[[ Exercise inputs open ]]

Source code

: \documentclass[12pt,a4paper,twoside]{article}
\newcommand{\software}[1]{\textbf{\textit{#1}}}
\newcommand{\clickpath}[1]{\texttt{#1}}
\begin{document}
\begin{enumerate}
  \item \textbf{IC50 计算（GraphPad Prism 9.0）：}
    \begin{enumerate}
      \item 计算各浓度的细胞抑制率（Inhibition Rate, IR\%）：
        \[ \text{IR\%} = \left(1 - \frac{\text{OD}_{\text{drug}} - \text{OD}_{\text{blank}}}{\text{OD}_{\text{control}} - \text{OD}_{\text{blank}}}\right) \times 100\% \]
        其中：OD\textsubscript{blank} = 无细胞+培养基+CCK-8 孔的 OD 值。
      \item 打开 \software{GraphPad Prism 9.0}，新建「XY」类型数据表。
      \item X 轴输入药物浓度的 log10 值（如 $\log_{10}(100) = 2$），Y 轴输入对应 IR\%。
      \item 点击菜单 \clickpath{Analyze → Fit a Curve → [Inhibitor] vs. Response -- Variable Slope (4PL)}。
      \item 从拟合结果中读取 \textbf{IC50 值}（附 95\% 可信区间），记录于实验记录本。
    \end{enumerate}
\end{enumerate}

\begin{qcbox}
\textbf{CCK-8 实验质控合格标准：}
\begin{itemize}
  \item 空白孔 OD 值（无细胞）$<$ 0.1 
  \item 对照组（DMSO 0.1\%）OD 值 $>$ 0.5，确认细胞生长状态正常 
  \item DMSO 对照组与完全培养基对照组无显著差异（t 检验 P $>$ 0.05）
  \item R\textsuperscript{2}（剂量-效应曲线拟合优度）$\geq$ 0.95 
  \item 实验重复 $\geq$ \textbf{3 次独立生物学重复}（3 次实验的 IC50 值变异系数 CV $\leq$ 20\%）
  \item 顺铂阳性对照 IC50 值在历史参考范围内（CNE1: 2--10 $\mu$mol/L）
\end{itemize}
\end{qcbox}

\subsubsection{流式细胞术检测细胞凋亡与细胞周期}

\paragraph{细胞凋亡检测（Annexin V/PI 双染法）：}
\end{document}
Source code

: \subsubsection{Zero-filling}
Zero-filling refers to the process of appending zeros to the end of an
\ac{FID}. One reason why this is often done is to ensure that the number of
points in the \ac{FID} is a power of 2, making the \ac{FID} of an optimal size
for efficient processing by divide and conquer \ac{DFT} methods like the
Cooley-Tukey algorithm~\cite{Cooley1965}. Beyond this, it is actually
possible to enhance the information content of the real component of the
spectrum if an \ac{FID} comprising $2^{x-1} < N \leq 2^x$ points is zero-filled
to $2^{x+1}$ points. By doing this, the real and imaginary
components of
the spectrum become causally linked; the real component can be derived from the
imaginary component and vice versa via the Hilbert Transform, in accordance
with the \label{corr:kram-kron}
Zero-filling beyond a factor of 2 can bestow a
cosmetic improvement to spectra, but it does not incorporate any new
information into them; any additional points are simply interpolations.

[[ Exercise inputs closed ]]

- _Required action_: The entries above, copied exactly, form the whole answer.

- _Answer section_:
Source code

: \documentclass[12pt,a4paper,twoside]{article}
\newcommand{\software}[1]{\textbf{\textit{#1}}}
\newcommand{\clickpath}[1]{\texttt{#1}}
\begin{document}
\begin{enumerate}
  \item \textbf{IC50 计算（GraphPad Prism 9.0）：}
    \begin{enumerate}
      \item 计算各浓度的细胞抑制率（Inhibition Rate, IR\%）：
        \[ \text{IR\%} = \left(1 - \frac{\text{OD}_{\text{drug}} - \text{OD}_{\text{blank}}}{\text{OD}_{\text{control}} - \text{OD}_{\text{blank}}}\right) \times 100\% \]
        其中：OD\textsubscript{blank} = 无细胞+培养基+CCK-8 孔的 OD 值。
      \item 打开 \software{GraphPad Prism 9.0}，新建「XY」类型数据表。
      \item X 轴输入药物浓度的 log10 值（如 $\log_{10}(100) = 2$），Y 轴输入对应 IR\%。
      \item 点击菜单 \clickpath{Analyze → Fit a Curve → [Inhibitor] vs. Response -- Variable Slope (4PL)}。
      \item 从拟合结果中读取 \textbf{IC50 值}（附 95\% 可信区间），记录于实验记录本。
    \end{enumerate}
\end{enumerate}

\begin{qcbox}
\textbf{CCK-8 实验质控合格标准：}
\begin{itemize}
  \item 空白孔 OD 值（无细胞）$<$ 0.1 
  \item 对照组（DMSO 0.1\%）OD 值 $>$ 0.5，确认细胞生长状态正常 
  \item DMSO 对照组与完全培养基对照组无显著差异（t 检验 P $>$ 0.05）
  \item R\textsuperscript{2}（剂量-效应曲线拟合优度）$\geq$ 0.95 
  \item 实验重复 $\geq$ \textbf{3 次独立生物学重复}（3 次实验的 IC50 值变异系数 CV $\leq$ 20\%）
  \item 顺铂阳性对照 IC50 值在历史参考范围内（CNE1: 2--10 $\mu$mol/L）
\end{itemize}
\end{qcbox}

\subsubsection{流式细胞术检测细胞凋亡与细胞周期}

\paragraph{细胞凋亡检测（Annexin V/PI 双染法）：}
\end{document}
Source code

: \subsubsection{Zero-filling}
Zero-filling refers to the process of appending zeros to the end of an
\ac{FID}. One reason why this is often done is to ensure that the number of
points in the \ac{FID} is a power of 2, making the \ac{FID} of an optimal size
for efficient processing by divide and conquer \ac{DFT} methods like the
Cooley-Tukey algorithm~\cite{Cooley1965}. Beyond this, it is actually
possible to enhance the information content of the real component of the
spectrum if an \ac{FID} comprising $2^{x-1} < N \leq 2^x$ points is zero-filled
to $2^{x+1}$ points. By doing this, the real and imaginary
components of
the spectrum become causally linked; the real component can be derived from the
imaginary component and vice versa via the Hilbert Transform, in accordance
with the \label{corr:kram-kron}
Zero-filling beyond a factor of 2 can bestow a
cosmetic improvement to spectra, but it does not incorporate any new
information into them; any additional points are simply interpolations.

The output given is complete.